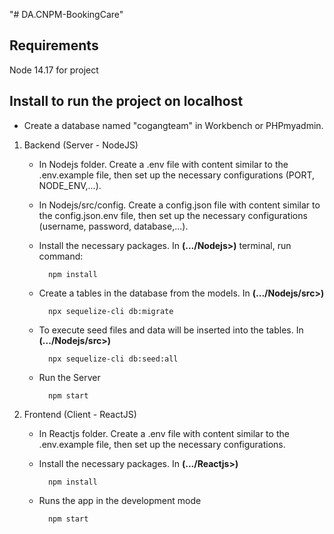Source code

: "# DA.CNPM-BookingCare"

## Requirements

Node 14.17 for project

## Install to run the project on localhost

- Create a database named "cogangteam" in Workbench or PHPmyadmin.

1. Backend (Server - NodeJS)

   - In Nodejs folder. Create a .env file with content similar to the .env.example file, then set up the necessary configurations (PORT, NODE_ENV,...).

   - In Nodejs/src/config. Create a config.json file with content similar to the config.json.env file, then set up the necessary configurations (username, password, database,...).

   - Install the necessary packages. In **(.../Nodejs>)** terminal, run command:

     ```
       npm install
     ```

   - Create a tables in the database from the models. In **(.../Nodejs/src>)**

     ```
       npx sequelize-cli db:migrate
     ```

   - To execute seed files and data will be inserted into the tables. In **(.../Nodejs/src>)**

     ```
       npx sequelize-cli db:seed:all
     ```

   - Run the Server

     ```
       npm start
     ```

2. Frontend (Client - ReactJS)

   - In Reactjs folder. Create a .env file with content similar to the .env.example file, then set up the necessary configurations.

   - Install the necessary packages. In **(.../Reactjs>)**

     ```
       npm install
     ```

   - Runs the app in the development mode

     ```
       npm start
     ```
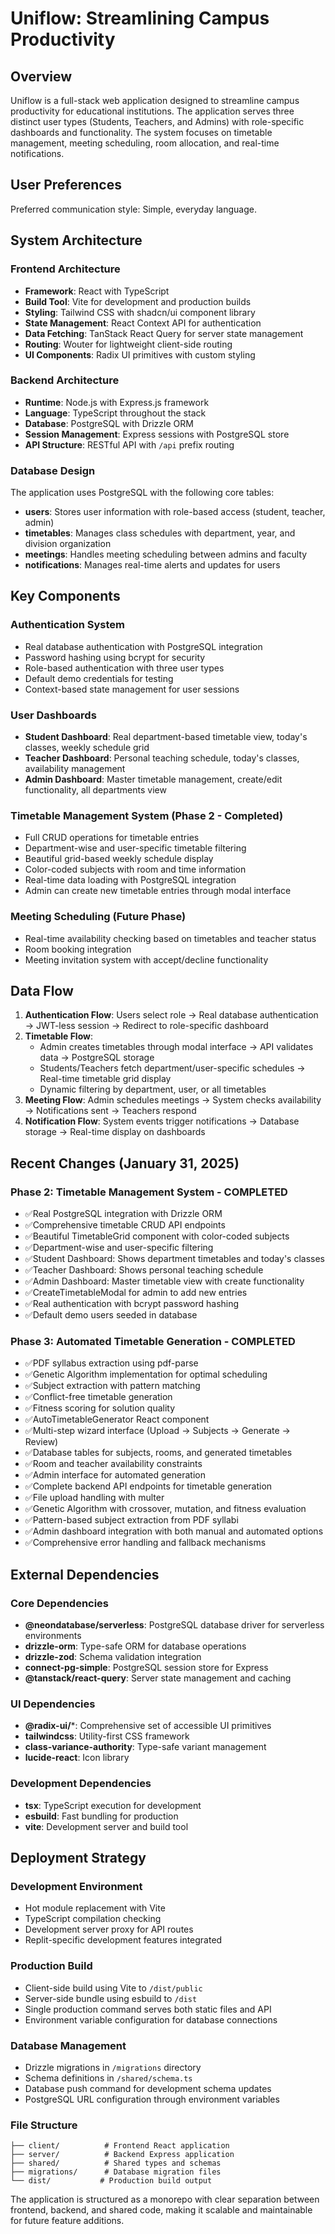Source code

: # Uniflow: Streamlining Campus Productivity

## Overview

Uniflow is a full-stack web application designed to streamline campus productivity for educational institutions. The application serves three distinct user types (Students, Teachers, and Admins) with role-specific dashboards and functionality. The system focuses on timetable management, meeting scheduling, room allocation, and real-time notifications.

## User Preferences

Preferred communication style: Simple, everyday language.

## System Architecture

### Frontend Architecture
- **Framework**: React with TypeScript
- **Build Tool**: Vite for development and production builds
- **Styling**: Tailwind CSS with shadcn/ui component library
- **State Management**: React Context API for authentication
- **Data Fetching**: TanStack React Query for server state management
- **Routing**: Wouter for lightweight client-side routing
- **UI Components**: Radix UI primitives with custom styling

### Backend Architecture
- **Runtime**: Node.js with Express.js framework
- **Language**: TypeScript throughout the stack
- **Database**: PostgreSQL with Drizzle ORM
- **Session Management**: Express sessions with PostgreSQL store
- **API Structure**: RESTful API with `/api` prefix routing

### Database Design
The application uses PostgreSQL with the following core tables:
- **users**: Stores user information with role-based access (student, teacher, admin)
- **timetables**: Manages class schedules with department, year, and division organization
- **meetings**: Handles meeting scheduling between admins and faculty
- **notifications**: Manages real-time alerts and updates for users

## Key Components

### Authentication System
- Real database authentication with PostgreSQL integration
- Password hashing using bcrypt for security
- Role-based authentication with three user types
- Default demo credentials for testing
- Context-based state management for user sessions

### User Dashboards
- **Student Dashboard**: Real department-based timetable view, today's classes, weekly schedule grid
- **Teacher Dashboard**: Personal teaching schedule, today's classes, availability management
- **Admin Dashboard**: Master timetable management, create/edit functionality, all departments view

### Timetable Management System (Phase 2 - Completed)
- Full CRUD operations for timetable entries
- Department-wise and user-specific timetable filtering
- Beautiful grid-based weekly schedule display
- Color-coded subjects with room and time information
- Real-time data loading with PostgreSQL integration
- Admin can create new timetable entries through modal interface

### Meeting Scheduling (Future Phase)
- Real-time availability checking based on timetables and teacher status
- Room booking integration
- Meeting invitation system with accept/decline functionality

## Data Flow

1. **Authentication Flow**: Users select role → Real database authentication → JWT-less session → Redirect to role-specific dashboard
2. **Timetable Flow**: 
   - Admin creates timetables through modal interface → API validates data → PostgreSQL storage
   - Students/Teachers fetch department/user-specific schedules → Real-time timetable grid display
   - Dynamic filtering by department, user, or all timetables
3. **Meeting Flow**: Admin schedules meetings → System checks availability → Notifications sent → Teachers respond
4. **Notification Flow**: System events trigger notifications → Database storage → Real-time display on dashboards

## Recent Changes (January 31, 2025)

### Phase 2: Timetable Management System - COMPLETED
- ✅Real PostgreSQL integration with Drizzle ORM
- ✅Comprehensive timetable CRUD API endpoints  
- ✅Beautiful TimetableGrid component with color-coded subjects
- ✅Department-wise and user-specific filtering
- ✅Student Dashboard: Shows department timetables and today's classes
- ✅Teacher Dashboard: Shows personal teaching schedule
- ✅Admin Dashboard: Master timetable view with create functionality
- ✅CreateTimetableModal for admin to add new entries
- ✅Real authentication with bcrypt password hashing
- ✅Default demo users seeded in database

### Phase 3: Automated Timetable Generation - COMPLETED
- ✅PDF syllabus extraction using pdf-parse
- ✅Genetic Algorithm implementation for optimal scheduling
- ✅Subject extraction with pattern matching
- ✅Conflict-free timetable generation
- ✅Fitness scoring for solution quality
- ✅AutoTimetableGenerator React component
- ✅Multi-step wizard interface (Upload → Subjects → Generate → Review)
- ✅Database tables for subjects, rooms, and generated timetables
- ✅Room and teacher availability constraints
- ✅Admin interface for automated generation
- ✅Complete backend API endpoints for timetable generation
- ✅File upload handling with multer
- ✅Genetic Algorithm with crossover, mutation, and fitness evaluation
- ✅Pattern-based subject extraction from PDF syllabi
- ✅Admin dashboard integration with both manual and automated options
- ✅Comprehensive error handling and fallback mechanisms

## External Dependencies

### Core Dependencies
- **@neondatabase/serverless**: PostgreSQL database driver for serverless environments
- **drizzle-orm**: Type-safe ORM for database operations
- **drizzle-zod**: Schema validation integration
- **connect-pg-simple**: PostgreSQL session store for Express
- **@tanstack/react-query**: Server state management and caching

### UI Dependencies
- **@radix-ui/***: Comprehensive set of accessible UI primitives
- **tailwindcss**: Utility-first CSS framework
- **class-variance-authority**: Type-safe variant management
- **lucide-react**: Icon library

### Development Dependencies
- **tsx**: TypeScript execution for development
- **esbuild**: Fast bundling for production
- **vite**: Development server and build tool

## Deployment Strategy

### Development Environment
- Hot module replacement with Vite
- TypeScript compilation checking
- Development server proxy for API routes
- Replit-specific development features integrated

### Production Build
- Client-side build using Vite to `/dist/public`
- Server-side bundle using esbuild to `/dist`
- Single production command serves both static files and API
- Environment variable configuration for database connections

### Database Management
- Drizzle migrations in `/migrations` directory
- Schema definitions in `/shared/schema.ts`
- Database push command for development schema updates
- PostgreSQL URL configuration through environment variables

### File Structure
```
├── client/          # Frontend React application
├── server/          # Backend Express application  
├── shared/          # Shared types and schemas
├── migrations/      # Database migration files
└── dist/           # Production build output
```

The application is structured as a monorepo with clear separation between frontend, backend, and shared code, making it scalable and maintainable for future feature additions.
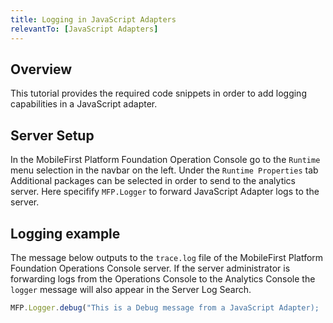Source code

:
 ```yaml
---
title: Logging in JavaScript Adapters
relevantTo: [JavaScript Adapters]
---
```

## Overview
This tutorial provides the required code snippets in order to add logging capabilities in a JavaScript adapter.

## Server Setup

In the MobileFirst Platform Foundation Operation Console go to the `Runtime` menu selection in the navbar on the left. Under the `Runtime Properties` tab Additional packages can be selected in order to send to the analytics server. Here specifify `MFP.Logger` to forward JavaScript Adapter logs to the server.

## Logging example
The message below outputs to the `trace.log` file of the MobileFirst Platform Foundation Operations Console server. If the server administrator is forwarding logs from the Operations Console to the Analytics Console the `logger` message will also appear in the Server Log Search.

```javascript
MFP.Logger.debug("This is a Debug message from a JavaScript Adapter);
```
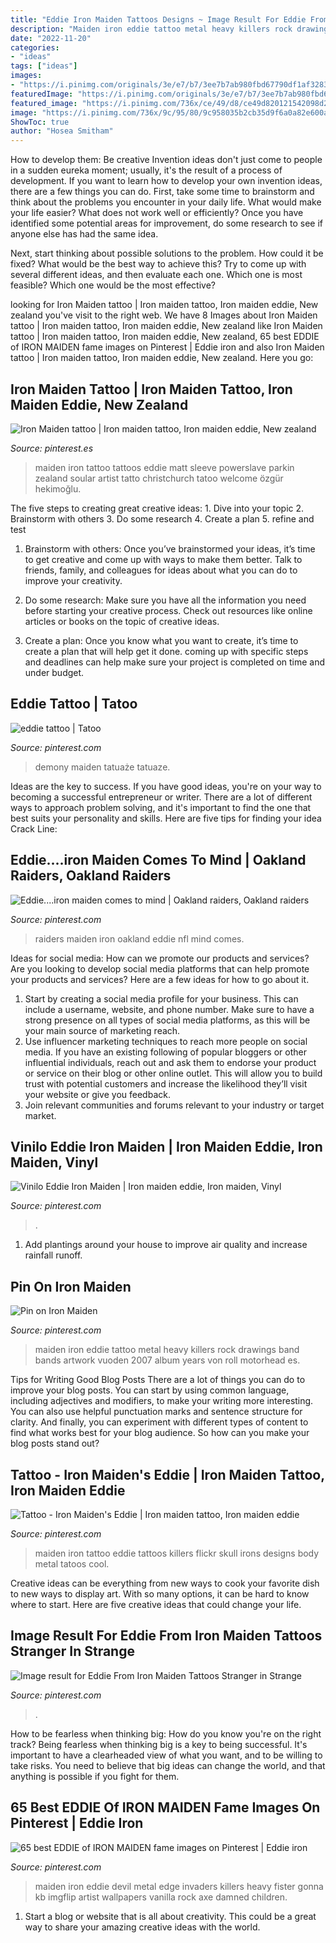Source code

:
 ```yaml
---
title: "Eddie Iron Maiden Tattoos Designs ~ Image Result For Eddie From Iron Maiden Tattoos Stranger In Strange"
description: "Maiden iron eddie tattoo metal heavy killers rock drawings band bands artwork vuoden 2007 album years von roll motorhead es"
date: "2022-11-20"
categories:
- "ideas"
tags: ["ideas"]
images:
- "https://i.pinimg.com/originals/3e/e7/b7/3ee7b7ab980fbd67790df1af328378fd.jpg"
featuredImage: "https://i.pinimg.com/originals/3e/e7/b7/3ee7b7ab980fbd67790df1af328378fd.jpg"
featured_image: "https://i.pinimg.com/736x/ce/49/d8/ce49d820121542098d2c9176c3005b38--iron-maiden-eddie-iron-maiden-tattoo-eddie.jpg"
image: "https://i.pinimg.com/736x/9c/95/80/9c958035b2cb35d9f6a0a82e600a831e--iron-maiden-artist-art.jpg"
ShowToc: true
author: "Hosea Smitham"
---
```



How to develop them: Be creative
Invention ideas don't just come to people in a sudden eureka moment; usually, it's the result of a process of development. If you want to learn how to develop your own invention ideas, there are a few things you can do. 
First, take some time to brainstorm and think about the problems you encounter in your daily life. What would make your life easier? What does not work well or efficiently? Once you have identified some potential areas for improvement, do some research to see if anyone else has had the same idea. 

Next, start thinking about possible solutions to the problem. How could it be fixed? What would be the best way to achieve this? Try to come up with several different ideas, and then evaluate each one. Which one is most feasible? Which one would be the most effective?

	

		
looking for Iron Maiden tattoo | Iron maiden tattoo, Iron maiden eddie, New zealand you've visit to the right web. We have 8 Images about Iron Maiden tattoo | Iron maiden tattoo, Iron maiden eddie, New zealand like Iron Maiden tattoo | Iron maiden tattoo, Iron maiden eddie, New zealand, 65 best EDDIE of IRON MAIDEN fame images on Pinterest | Eddie iron and also Iron Maiden tattoo | Iron maiden tattoo, Iron maiden eddie, New zealand. Here you go:
		
    
## Iron Maiden Tattoo | Iron Maiden Tattoo, Iron Maiden Eddie, New Zealand

<img loading=lazy src="https://i.pinimg.com/originals/09/10/87/09108756fdeb352b934646b630ed331a.jpg" onerror="this.onerror=null;this.src='https://tse3.mm.bing.net/th?id=OIP.FX1gfv_la4T4ylLdereUHgHaKp&amp;pid=15.1';" alt="Iron Maiden tattoo | Iron maiden tattoo, Iron maiden eddie, New zealand">

_Source: pinterest.es_

>maiden iron tattoo tattoos eddie matt sleeve powerslave parkin zealand soular artist tatto christchurch tatoo welcome özgür hekimoğlu. 

	

The five steps to creating great creative ideas: 1. Dive into your topic 2. Brainstorm with others 3. Do some research 4. Create a plan 5. refine and test
1. Brainstorm with others: Once you’ve brainstormed your ideas, it’s time to get creative and come up with ways to make them better. Talk to friends, family, and colleagues for ideas about what you can do to improve your creativity.
2. Do some research: Make sure you have all the information you need before starting your creative process. Check out resources like online articles or books on the topic of creative ideas.

3. Create a plan: Once you know what you want to create, it’s time to create a plan that will help get it done. coming up with specific steps and deadlines can help make sure your project is completed on time and under budget.


    
## Eddie Tattoo | Tatoo

<img loading=lazy src="https://i.pinimg.com/736x/fc/1d/53/fc1d53c55dec2f52ca3dd7cc451b642c--html.jpg" onerror="this.onerror=null;this.src='https://tse3.mm.bing.net/th?id=OIP.m7c-gZdDyProlTW9tN_qQAHaMQ&amp;pid=15.1';" alt="eddie tattoo | Tatoo">

_Source: pinterest.com_

>demony maiden tatuaże tatuaze. 

	

Ideas are the key to success. If you have good ideas, you're on your way to becoming a successful entrepreneur or writer. There are a lot of different ways to approach problem solving, and it's important to find the one that best suits your personality and skills. Here are five tips for finding your idea Crack Line:

    
## Eddie....iron Maiden Comes To Mind | Oakland Raiders, Oakland Raiders

<img loading=lazy src="https://i.pinimg.com/736x/99/89/af/9989aff47409ac2276bc9a94270cfcd4--skull-logo-nfl-oakland-raiders.jpg" onerror="this.onerror=null;this.src='https://tse1.mm.bing.net/th?id=OIP.T1UuEfEVm6FLzDrCFZuLCgAAAA&amp;pid=15.1';" alt="Eddie....iron maiden comes to mind | Oakland raiders, Oakland raiders">

_Source: pinterest.com_

>raiders maiden iron oakland eddie nfl mind comes. 

	

Ideas for social media: How can we promote our products and services?
Are you looking to develop social media platforms that can help promote your products and services? Here are a few ideas for how to go about it. 
1. Start by creating a social media profile for your business. This can include a username, website, and phone number. Make sure to have a strong presence on all types of social media platforms, as this will be your main source of marketing reach. 
2. Use influencer marketing techniques to reach more people on social media. If you have an existing following of popular bloggers or other influential individuals, reach out and ask them to endorse your product or service on their blog or other online outlet. This will allow you to build trust with potential customers and increase the likelihood they’ll visit your website or give you feedback. 
3. Join relevant communities and forums relevant to your industry or target market.

    
## Vinilo Eddie Iron Maiden | Iron Maiden Eddie, Iron Maiden, Vinyl

<img loading=lazy src="https://i.pinimg.com/originals/3d/b7/5b/3db75bff28545640e49a63490c466a26.jpg" onerror="this.onerror=null;this.src='https://tse1.mm.bing.net/th?id=OIP.zYAE0fZRa-S2PsQBSdwFlwHaI4&amp;pid=15.1';" alt="Vinilo Eddie Iron Maiden | Iron maiden eddie, Iron maiden, Vinyl">

_Source: pinterest.com_

>. 

	

1. Add plantings around your house to improve air quality and increase rainfall runoff.

    
## Pin On Iron Maiden

<img loading=lazy src="https://i.pinimg.com/736x/ce/49/d8/ce49d820121542098d2c9176c3005b38--iron-maiden-eddie-iron-maiden-tattoo-eddie.jpg" onerror="this.onerror=null;this.src='https://tse3.mm.bing.net/th?id=OIP.U1AtJZoCkT-KBL0MkWEjGwHaKN&amp;pid=15.1';" alt="Pin on Iron Maiden">

_Source: pinterest.com_

>maiden iron eddie tattoo metal heavy killers rock drawings band bands artwork vuoden 2007 album years von roll motorhead es. 

	

Tips for Writing Good Blog Posts
There are a lot of things you can do to improve your blog posts. You can start by using common language, including adjectives and modifiers, to make your writing more interesting. You can also use helpful punctuation marks and sentence structure for clarity. And finally, you can experiment with different types of content to find what works best for your blog audience. So how can you make your blog posts stand out?

    
## Tattoo - Iron Maiden&#039;s Eddie | Iron Maiden Tattoo, Iron Maiden Eddie

<img loading=lazy src="https://i.pinimg.com/originals/ba/6c/56/ba6c56eb6047e90f550a4dee7e154134.jpg" onerror="this.onerror=null;this.src='https://tse3.mm.bing.net/th?id=OIP.2Ktqp8OKRLtDG136TWM2VgAAAA&amp;pid=15.1';" alt="Tattoo - Iron Maiden&#039;s Eddie | Iron maiden tattoo, Iron maiden eddie">

_Source: pinterest.com_

>maiden iron tattoo eddie tattoos killers flickr skull irons designs body metal tatoos cool. 

	

Creative ideas can be everything from new ways to cook your favorite dish to new ways to display art. With so many options, it can be hard to know where to start. Here are five creative ideas that could change your life.

    
## Image Result For Eddie From Iron Maiden Tattoos Stranger In Strange

<img loading=lazy src="https://i.pinimg.com/originals/3e/e7/b7/3ee7b7ab980fbd67790df1af328378fd.jpg" onerror="this.onerror=null;this.src='https://tse3.mm.bing.net/th?id=OIP.6QBt0eVAVc5TrtgYvAqkKAAAAA&amp;pid=15.1';" alt="Image result for Eddie From Iron Maiden Tattoos Stranger in Strange">

_Source: pinterest.com_

>. 

	

How to be fearless when thinking big: How do you know you're on the right track?
Being fearless when thinking big is a key to being successful. It's important to have a clearheaded view of what you want, and to be willing to take risks. You need to believe that big ideas can change the world, and that anything is possible if you fight for them.

    
## 65 Best EDDIE Of IRON MAIDEN Fame Images On Pinterest | Eddie Iron

<img loading=lazy src="https://i.pinimg.com/736x/9c/95/80/9c958035b2cb35d9f6a0a82e600a831e--iron-maiden-artist-art.jpg" onerror="this.onerror=null;this.src='https://tse1.mm.bing.net/th?id=OIP.dFpasqAUoG5n6LMcirNvqgHaFj&amp;pid=15.1';" alt="65 best EDDIE of IRON MAIDEN fame images on Pinterest | Eddie iron">

_Source: pinterest.com_

>maiden iron eddie devil metal edge invaders killers heavy fister gonna kb imgflip artist wallpapers vanilla rock axe damned children. 

	

1. Start a blog or website that is all about creativity. This could be a great way to share your amazing creative ideas with the world.

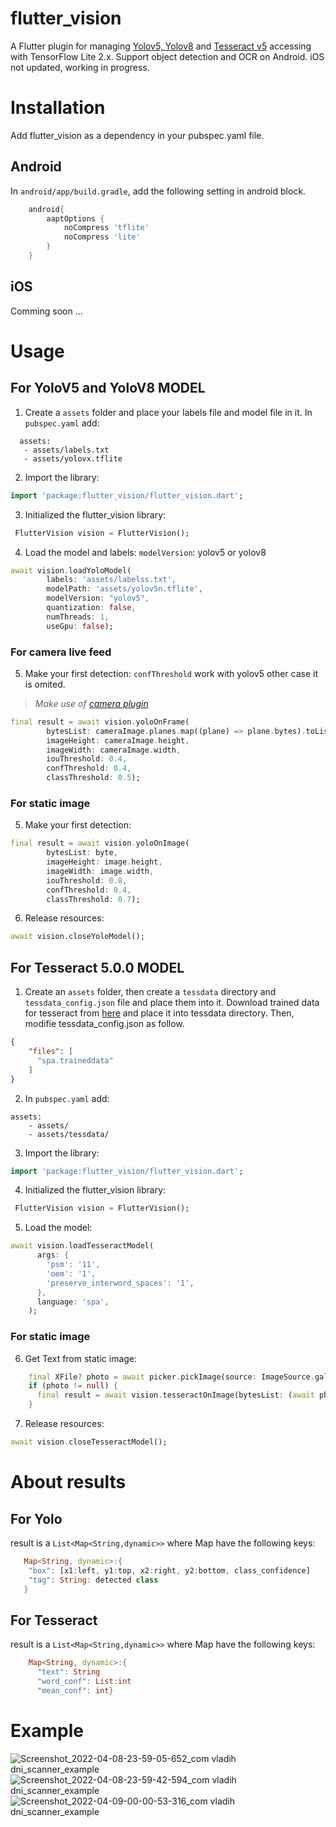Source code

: # flutter_vision

A Flutter plugin for managing [Yolov5, Yolov8](https://github.com/ultralytics/ultralytics) and [Tesseract v5](https://tesseract-ocr.github.io/tessdoc/) accessing with TensorFlow Lite 2.x. Support object detection and OCR on Android. iOS not updated, working in progress.

# Installation
Add flutter_vision as a dependency in your pubspec.yaml file.

## Android
In `android/app/build.gradle`, add the following setting in android block.

```gradle
    android{
        aaptOptions {
            noCompress 'tflite'
            noCompress 'lite'
        }
    }
```
## iOS
Comming soon ...

# Usage
## For YoloV5 and YoloV8 MODEL
1. Create a `assets` folder and place your labels file and model file in it. In `pubspec.yaml` add:

```
  assets:
   - assets/labels.txt
   - assets/yolovx.tflite
```

2. Import the library:

```dart
import 'package:flutter_vision/flutter_vision.dart';
```

3. Initialized the flutter_vision library:

```dart 
 FlutterVision vision = FlutterVision();
```

4. Load the model and labels:
`modelVersion`: yolov5 or yolov8
```dart
await vision.loadYoloModel(
        labels: 'assets/labelss.txt',
        modelPath: 'assets/yolov5n.tflite',
        modelVersion: "yolov5",
        quantization: false,
        numThreads: 1,
        useGpu: false);
```
### For camera live feed
5. Make your first detection:
`confThreshold` work with yolov5 other case it is omited.
> _Make use of [camera plugin](https://pub.dev/packages/camera)_

```dart
final result = await vision.yoloOnFrame(
        bytesList: cameraImage.planes.map((plane) => plane.bytes).toList(),
        imageHeight: cameraImage.height,
        imageWidth: cameraImage.width,
        iouThreshold: 0.4,
        confThreshold: 0.4,
        classThreshold: 0.5);
```

### For static image
5. Make your first detection:

```dart
final result = await vision.yoloOnImage(
        bytesList: byte,
        imageHeight: image.height,
        imageWidth: image.width,
        iouThreshold: 0.8,
        confThreshold: 0.4,
        classThreshold: 0.7);
```

6. Release resources:

```dart
await vision.closeYoloModel();
```
## For Tesseract 5.0.0 MODEL
1. Create an `assets` folder, then create a `tessdata` directory and  `tessdata_config.json` file and place them into it.
Download trained data for tesseract from [here](https://github.com/tesseract-ocr/tessdata) and place it into tessdata directory. Then, modifie tessdata_config.json as follow.
```json
{
    "files": [
      "spa.traineddata"
    ]
}
```

2.  In `pubspec.yaml` add:
```
assets:
    - assets/
    - assets/tessdata/
```
3. Import the library:

```dart
import 'package:flutter_vision/flutter_vision.dart';
```

4. Initialized the flutter_vision library:

```dart 
 FlutterVision vision = FlutterVision();
```

5. Load the model:

```dart
await vision.loadTesseractModel(
      args: {
        'psm': '11',
        'oem': '1',
        'preserve_interword_spaces': '1',
      },
      language: 'spa',
    );
```

### For static image
6. Get Text from static image:

```dart
    final XFile? photo = await picker.pickImage(source: ImageSource.gallery);
    if (photo != null) {
      final result = await vision.tesseractOnImage(bytesList: (await photo.readAsBytes()));
    }
```

7. Release resources:

```dart
await vision.closeTesseractModel();
```
# About results
## For Yolo
result is a `List<Map<String,dynamic>>` where Map have the following keys:

 ``` dart
    Map<String, dynamic>:{
     "box": [x1:left, y1:top, x2:right, y2:bottom, class_confidence]
     "tag": String: detected class
    }
```

## For Tesseract
result is a `List<Map<String,dynamic>>` where Map have the following keys:

```dart
    Map<String, dynamic>:{
      "text": String
      "word_conf": List:int
      "mean_conf": int}
```

# Example
![Screenshot_2022-04-08-23-59-05-652_com vladih dni_scanner_example](https://user-images.githubusercontent.com/32783435/164163922-2eb7c8a3-8415-491f-883e-12cc87512efe.jpg)
![Screenshot_2022-04-08-23-59-42-594_com vladih dni_scanner_example](https://user-images.githubusercontent.com/32783435/164163927-b290e46b-2af8-4b2b-a6a4-88cf4075f388.jpg)
![Screenshot_2022-04-09-00-00-53-316_com vladih dni_scanner_example](https://user-images.githubusercontent.com/32783435/164163929-4b22310a-e6f6-4453-886b-7c7b622892de.jpg)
________
**What is needed**:
What is needed is the number of lines in the data that hold the word "checking", and nothing more.

**Completed exercise**:
2